Dörnemann: Ich glaube, was am meisten fehlte, war ein Klima der Auseinandersetzung, in dem sozusagen Bischöfe und Bistumsleistung und das Volk, die Gemeindemitglieder im Gespräch sind und sich auseinandersetzen mit Themen, die unter den Nägel brennen. Aber da kommt etwas in Bewegung.
domradio.de: Da war diese Umfrage vielleicht ein erster Schritt in die richtige Richtung?
Dörnemann: Das ist eine Umfrage, die das Klima ganz grundlegend verändert hat, dass wir im Gespräch sind. Kirche ist ein Dialog, Kirche will sich nicht abheben, will im Kontakt sein zu den Gläubigen.
domradio.de: Worum wird es denn bei den Beratungen der Bischöfe bei der Familiensynode in Rom gehen?

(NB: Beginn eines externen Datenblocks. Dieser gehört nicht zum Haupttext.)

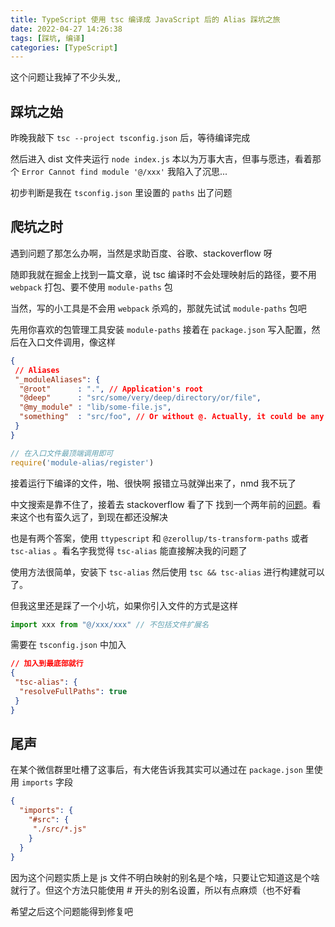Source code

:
 ```yaml
---
title: TypeScript 使用 tsc 编译成 JavaScript 后的 Alias 踩坑之旅
date: 2022-04-27 14:26:38
tags: [踩坑, 编译]
categories: [TypeScript]
---
```


这个问题让我掉了不少头发,,

<!--more-->

## 踩坑之始

昨晚我敲下 `tsc --project tsconfig.json` 后，等待编译完成

然后进入 dist 文件夹运行 `node index.js` 本以为万事大吉，但事与愿违，看着那个 `Error Cannot find module '@/xxx'` 我陷入了沉思...

初步判断是我在 `tsconfig.json` 里设置的 `paths` 出了问题

## 爬坑之时

遇到问题了那怎么办啊，当然是求助百度、谷歌、stackoverflow 呀

随即我就在掘金上找到一篇文章，说 tsc 编译时不会处理映射后的路径，要不用 `webpack` 打包、要不使用 `module-paths` 包

当然，写的小工具是不会用 `webpack` 杀鸡的，那就先试试 `module-paths` 包吧

先用你喜欢的包管理工具安装 `module-paths` 接着在 `package.json` 写入配置，然后在入口文件调用，像这样

```json
{
 // Aliases
 "_moduleAliases": {
  "@root"      : ".", // Application's root
  "@deep"      : "src/some/very/deep/directory/or/file",
  "@my_module" : "lib/some-file.js",
  "something"  : "src/foo", // Or without @. Actually, it could be any string
 }
}
```

```javascript
// 在入口文件最顶端调用即可
require('module-alias/register')
```

接着运行下编译的文件，啪、很快啊
报错立马就弹出来了，nmd 我不玩了

中文搜索是靠不住了，接着去 stackoverflow 看了下
找到一个两年前的[问题](https://stackoverflow.com/questions/59179787/tsc-doesnt-compile-alias-paths)。看来这个也有蛮久远了，到现在都还没解决

也是有两个答案，使用 `ttypescript` 和 `@zerollup/ts-transform-paths` 或者 `tsc-alias` 。看名字我觉得 `tsc-alias` 能直接解决我的问题了

使用方法很简单，安装下 `tsc-alias` 然后使用 `tsc && tsc-alias` 进行构建就可以了。

但我这里还是踩了一个小坑，如果你引入文件的方式是这样

```javascript
import xxx from "@/xxx/xxx" // 不包括文件扩展名
```

需要在 `tsconfig.json` 中加入

```json
// 加入到最底部就行
{
 "tsc-alias": {
  "resolveFullPaths": true
 }
}
```

## 尾声

在某个微信群里吐槽了这事后，有大佬告诉我其实可以通过在 `package.json` 里使用 `imports` 字段

```json
{
  "imports": {
    "#src": {
     "./src/*.js"
    }
  }
}
```

因为这个问题实质上是 js 文件不明白映射的别名是个啥，只要让它知道这是个啥就行了。但这个方法只能使用 # 开头的别名设置，所以有点麻烦（也不好看

希望之后这个问题能得到修复吧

Dörnemann: Familie ist erst einmal ein Thema, wo man denkt, das ist erstmal gar nicht so im Glaubensgut ganz oben auf. Dennoch ist es ein ganz zentrales Thema der katholischen Kirche. Es geht für mein Gefühl auch um das Ganze. Es geht um einen synodalen Prozess, wie diskutieren wir, wie gehen wir mit Fragen um und es geht um ganz viele heiße Eisen, über die man neu sprechen muss, wie kann man etwas an der Lebenswirklichkeit verändern bzw. auch Lehre neu übersetzen.
domradio.de: Eines der heißen Eisen ist eben der Umgang der Kirche mit wiederverheiratet Geschiedene in Zukunft. Bisher sind sie von der heiligen Kommunion ausgeschlossen. Wird es in dieser Frage Bewegung geben?

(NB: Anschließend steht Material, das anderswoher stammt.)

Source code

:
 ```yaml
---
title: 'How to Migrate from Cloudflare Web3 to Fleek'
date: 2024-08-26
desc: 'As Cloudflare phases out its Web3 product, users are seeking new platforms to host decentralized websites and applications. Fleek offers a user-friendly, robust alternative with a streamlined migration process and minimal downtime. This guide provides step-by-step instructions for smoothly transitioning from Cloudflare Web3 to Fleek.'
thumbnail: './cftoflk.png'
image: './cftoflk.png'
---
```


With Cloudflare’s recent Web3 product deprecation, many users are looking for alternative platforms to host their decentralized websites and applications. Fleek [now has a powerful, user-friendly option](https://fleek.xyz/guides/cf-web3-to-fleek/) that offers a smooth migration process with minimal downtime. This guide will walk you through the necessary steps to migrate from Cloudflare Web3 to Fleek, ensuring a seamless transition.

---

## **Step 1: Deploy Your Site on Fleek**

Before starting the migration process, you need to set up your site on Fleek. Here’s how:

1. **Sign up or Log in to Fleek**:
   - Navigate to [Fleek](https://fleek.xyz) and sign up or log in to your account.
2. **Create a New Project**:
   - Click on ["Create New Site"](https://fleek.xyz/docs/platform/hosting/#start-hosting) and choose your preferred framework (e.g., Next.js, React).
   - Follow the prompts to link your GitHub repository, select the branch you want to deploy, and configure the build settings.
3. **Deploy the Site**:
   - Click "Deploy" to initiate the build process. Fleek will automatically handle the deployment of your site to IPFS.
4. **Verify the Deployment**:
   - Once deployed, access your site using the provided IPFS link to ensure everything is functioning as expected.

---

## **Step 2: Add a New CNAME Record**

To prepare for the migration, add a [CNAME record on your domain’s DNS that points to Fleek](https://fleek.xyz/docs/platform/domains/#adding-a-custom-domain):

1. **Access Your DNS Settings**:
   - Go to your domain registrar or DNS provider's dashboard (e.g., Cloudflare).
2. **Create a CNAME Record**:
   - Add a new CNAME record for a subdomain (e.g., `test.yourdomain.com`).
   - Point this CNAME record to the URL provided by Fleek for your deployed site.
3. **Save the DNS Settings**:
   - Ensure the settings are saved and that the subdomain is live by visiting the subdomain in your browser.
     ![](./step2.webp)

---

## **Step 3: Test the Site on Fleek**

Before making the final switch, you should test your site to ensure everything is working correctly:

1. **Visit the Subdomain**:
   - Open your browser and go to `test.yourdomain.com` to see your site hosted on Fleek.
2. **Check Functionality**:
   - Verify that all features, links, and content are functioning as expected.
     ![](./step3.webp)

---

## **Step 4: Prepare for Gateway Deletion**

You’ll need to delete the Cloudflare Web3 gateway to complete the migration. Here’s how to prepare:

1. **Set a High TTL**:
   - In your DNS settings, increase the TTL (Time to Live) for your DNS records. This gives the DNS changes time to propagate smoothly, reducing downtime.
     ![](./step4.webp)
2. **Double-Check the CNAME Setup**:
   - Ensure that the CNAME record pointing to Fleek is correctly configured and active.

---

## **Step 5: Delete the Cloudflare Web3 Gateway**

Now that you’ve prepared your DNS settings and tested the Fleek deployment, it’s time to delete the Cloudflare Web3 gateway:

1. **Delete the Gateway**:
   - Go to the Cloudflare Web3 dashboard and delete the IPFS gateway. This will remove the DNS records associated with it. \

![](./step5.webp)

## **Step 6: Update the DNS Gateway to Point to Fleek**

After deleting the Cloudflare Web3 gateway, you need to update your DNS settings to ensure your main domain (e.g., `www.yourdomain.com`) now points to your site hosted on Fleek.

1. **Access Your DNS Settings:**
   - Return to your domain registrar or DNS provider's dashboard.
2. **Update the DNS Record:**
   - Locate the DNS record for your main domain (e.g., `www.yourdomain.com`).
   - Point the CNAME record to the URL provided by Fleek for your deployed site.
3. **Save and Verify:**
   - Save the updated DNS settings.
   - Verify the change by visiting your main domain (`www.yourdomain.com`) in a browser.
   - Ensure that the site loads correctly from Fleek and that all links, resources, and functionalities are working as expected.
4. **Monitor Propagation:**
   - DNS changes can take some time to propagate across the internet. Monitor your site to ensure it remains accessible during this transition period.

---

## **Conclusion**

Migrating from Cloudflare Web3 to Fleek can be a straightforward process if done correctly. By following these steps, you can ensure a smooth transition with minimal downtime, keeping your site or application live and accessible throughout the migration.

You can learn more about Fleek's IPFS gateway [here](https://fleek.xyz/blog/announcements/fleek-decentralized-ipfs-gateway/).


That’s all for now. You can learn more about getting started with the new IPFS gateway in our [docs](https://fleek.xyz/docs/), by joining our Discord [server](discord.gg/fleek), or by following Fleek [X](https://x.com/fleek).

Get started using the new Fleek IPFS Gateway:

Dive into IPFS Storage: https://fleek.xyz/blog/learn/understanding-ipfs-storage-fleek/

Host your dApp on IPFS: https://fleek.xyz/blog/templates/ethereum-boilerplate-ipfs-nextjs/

Dörnemann: Einerseits ist mit dem Thema der wiederverheiratet Geschiedenen die Frage des Umgangs mit nichteheliche Lebensformen angesprochen. Da ist es wichtig, dass Kirche eine Möglichkeit findet, wertschätzend auf sie zuzugehen und sie anzusprechen, ohne immer nur zu sagen, was sie nicht sind. Es muss also eine Form des Ausdruckes sein, Wertschätzung auch ins Wort zu bringen. Ich denke, da gibt es Möglichkeiten, die in der Lehre nicht eine Verflachung bedeuten, sondern eine Vertiefung.

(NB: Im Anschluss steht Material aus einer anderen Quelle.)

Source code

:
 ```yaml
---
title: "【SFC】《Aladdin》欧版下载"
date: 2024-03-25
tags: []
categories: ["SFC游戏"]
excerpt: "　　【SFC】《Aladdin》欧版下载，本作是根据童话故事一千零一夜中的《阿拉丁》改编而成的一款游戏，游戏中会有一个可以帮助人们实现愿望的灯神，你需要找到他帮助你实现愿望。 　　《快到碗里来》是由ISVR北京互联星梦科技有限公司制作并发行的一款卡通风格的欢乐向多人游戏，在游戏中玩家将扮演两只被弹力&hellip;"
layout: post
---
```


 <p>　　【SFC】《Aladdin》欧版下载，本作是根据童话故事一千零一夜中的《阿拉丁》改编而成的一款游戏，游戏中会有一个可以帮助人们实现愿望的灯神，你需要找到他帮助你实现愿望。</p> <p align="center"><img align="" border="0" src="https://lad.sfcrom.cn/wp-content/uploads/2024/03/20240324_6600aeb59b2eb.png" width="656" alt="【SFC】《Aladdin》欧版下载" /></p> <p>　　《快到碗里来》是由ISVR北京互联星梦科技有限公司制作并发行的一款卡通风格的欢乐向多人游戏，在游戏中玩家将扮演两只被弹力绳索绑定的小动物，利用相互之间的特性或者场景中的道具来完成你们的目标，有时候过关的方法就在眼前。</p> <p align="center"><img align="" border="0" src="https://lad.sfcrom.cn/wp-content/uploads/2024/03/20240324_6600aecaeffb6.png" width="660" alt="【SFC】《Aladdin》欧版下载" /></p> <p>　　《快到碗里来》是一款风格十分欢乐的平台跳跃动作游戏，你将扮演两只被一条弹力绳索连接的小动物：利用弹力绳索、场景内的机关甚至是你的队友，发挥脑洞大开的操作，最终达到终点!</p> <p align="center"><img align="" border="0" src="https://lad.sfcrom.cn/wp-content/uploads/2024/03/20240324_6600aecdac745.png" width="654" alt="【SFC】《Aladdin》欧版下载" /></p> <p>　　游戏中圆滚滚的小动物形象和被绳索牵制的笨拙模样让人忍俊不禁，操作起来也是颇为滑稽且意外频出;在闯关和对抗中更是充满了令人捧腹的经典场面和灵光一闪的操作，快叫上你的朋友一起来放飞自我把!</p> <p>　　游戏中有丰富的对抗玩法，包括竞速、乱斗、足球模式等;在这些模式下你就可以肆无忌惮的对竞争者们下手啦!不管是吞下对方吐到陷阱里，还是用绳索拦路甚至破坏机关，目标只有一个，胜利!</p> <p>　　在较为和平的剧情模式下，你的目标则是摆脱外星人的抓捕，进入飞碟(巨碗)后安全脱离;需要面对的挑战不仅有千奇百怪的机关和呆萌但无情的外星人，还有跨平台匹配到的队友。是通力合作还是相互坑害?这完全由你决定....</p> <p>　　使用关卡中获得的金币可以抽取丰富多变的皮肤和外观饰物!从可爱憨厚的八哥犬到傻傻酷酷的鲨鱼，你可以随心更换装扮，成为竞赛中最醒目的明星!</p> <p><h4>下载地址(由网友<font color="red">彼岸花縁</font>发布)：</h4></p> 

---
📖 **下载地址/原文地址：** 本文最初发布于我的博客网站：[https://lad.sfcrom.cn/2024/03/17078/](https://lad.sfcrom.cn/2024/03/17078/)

Um auf den zweiten Teil der Frage zu antworten, es gibt sicherlich Indizien, Impulse in Blick auf diese Fragestellung auch in dieser Synode. Ergebnisse wird es allerdings erst im nächsten Jahr geben, wenn es darum geht, ein Schlussdokument zu formulieren, dass dann auch vom Papst entsprechend veröffentlicht und verabschiedet wird.
domradio.de: Die Familien- und Ehepastoral hier im Erzbistum Köln begleitet die Familiensynode mit einem eigenen Blog. Was genau haben Sie da geplant?
Dörnemann: Es steht im Kontext der gesamten Entwicklung: Wir haben eine Umfrage gemacht, wir haben die Umfrage der Bischofskonferenz bereitgestellt, wir haben sie nach Rom gesandt und wollen jetzt auch zeigen, wir sind interessiert an der Entwicklung, wir wollen im Gespräch sein, über das, was passiert. Das ist wie bei einer Weltmeisterschaft: Da ist es schön, wenn gut gespielt wird in Rom und dass man das wahrnimmt, aber wir müssen zeigen, dass wir unterstützen, dass wir beteiligt sind und dass wir auch uns soweit interessieren, dass wir die Diskussion der Ergebnisse nicht der medialen Welt überlassen, sondern auch als Bistum, als Erzbistum Köln zeigen, wir sind interessiert an allen Vorgängen und wir wollen sie auch erklären, wir wollen sie auch erläutern und das soll zum Ausdruck kommen.
domradio.de: Und das wollen Sie dann Tag für Tag auch in diesem Blog Online stellen, dass das jeder nachlesen kann?
Dörnemann: Das ist auch eine neue Kommunikationsstrategie von Seiten des Vatikan. Es wird tägliche Pressebulletins geben, die mehr sind als die Addition der Statements. Wir können die Entwicklung mitverfolgen, wir müssen sie auch mitverfolgen und wir können sie auch einordnen auf Grund der ganzen Vorarbeiten, der vielen Dokumente, die es gibt und das ist es wert. Ich bin gespannt - es wird eine ganz lebendige Zeit.